VOR Navigation To Scappoose
Today I took off from Portland area planning to go on a long flight around Portland airport, but instead, due to Aurora State being IFR conditions, I flew the first leg of my flight and returned.
Not that this flight didn’t have a lot going on. On the way out to the airport I made a call to Weather Briefing to get, well, a weather briefing for the area. This gave me the info I needed to know how much of my original fight was going to happen, and also how high I was going to be flying. I originally chose an altitude of 2000ft, but found out that flying closer to 1500ft was more likely due to cloud clearances.
This was my first flight getting back into using flight navigation aids. This flight I used the Battleground VOR to stay clear of Portland airspace and make my way over to Scappoose (KSPB). I found using the aid, when I was able to actually lock onto the course, was quite useful to point me in the right direction as I didn’t know where I was truly headed.
The departure out of Troutdale was using the Lacamus Lake departure – meaning I took off out of Troutdale and flew out directly towards the lake. This gave me ample distance from Portland (7nm) and a good line to get to direct to the VOR to head to my destination of Scappoose.

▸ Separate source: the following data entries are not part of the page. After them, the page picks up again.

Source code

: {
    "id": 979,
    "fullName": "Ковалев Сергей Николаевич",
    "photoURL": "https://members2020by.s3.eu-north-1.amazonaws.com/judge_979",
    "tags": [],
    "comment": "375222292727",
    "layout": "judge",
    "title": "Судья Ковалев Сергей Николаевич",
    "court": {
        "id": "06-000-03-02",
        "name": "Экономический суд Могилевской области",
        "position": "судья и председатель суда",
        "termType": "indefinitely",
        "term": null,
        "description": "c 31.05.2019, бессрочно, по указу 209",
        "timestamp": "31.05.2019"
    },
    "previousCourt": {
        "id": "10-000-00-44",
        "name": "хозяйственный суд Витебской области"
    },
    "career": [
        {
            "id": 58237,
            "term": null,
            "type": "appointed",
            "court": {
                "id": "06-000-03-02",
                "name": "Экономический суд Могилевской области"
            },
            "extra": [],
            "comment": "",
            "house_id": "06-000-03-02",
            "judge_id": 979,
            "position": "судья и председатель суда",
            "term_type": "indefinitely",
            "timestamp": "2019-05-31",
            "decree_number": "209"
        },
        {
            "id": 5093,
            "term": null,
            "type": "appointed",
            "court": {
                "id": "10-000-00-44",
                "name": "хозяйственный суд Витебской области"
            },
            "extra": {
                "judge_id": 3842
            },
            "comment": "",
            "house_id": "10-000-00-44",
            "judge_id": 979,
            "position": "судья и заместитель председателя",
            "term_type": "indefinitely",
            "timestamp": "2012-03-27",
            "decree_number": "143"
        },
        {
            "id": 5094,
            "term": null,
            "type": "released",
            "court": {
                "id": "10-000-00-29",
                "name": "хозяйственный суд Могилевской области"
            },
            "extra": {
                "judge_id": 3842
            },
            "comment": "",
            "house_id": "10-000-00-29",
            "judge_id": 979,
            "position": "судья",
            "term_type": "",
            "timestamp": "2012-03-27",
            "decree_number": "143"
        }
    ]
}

We got to Scappoose and I soon realized that I wasn’t sure of the landing runway. After listening in on the local traffic and listening to weather, the decision was easy to make to fly and land left-patter onto runway 15.
I was worried about flying at a non-towered airport again due to the radios, but after getting in the area, I was quickly able to get the swing of things and make my calls with the understanding that what I need to say is what I would want to hear from someone else out there. After this, the radio calls went smoothly.
It took me a bit to get use to landing here, but after a couple, things went quite well. After dealing with some traffic we weren’t too happy with, we left the area to fly back home to Troutdale.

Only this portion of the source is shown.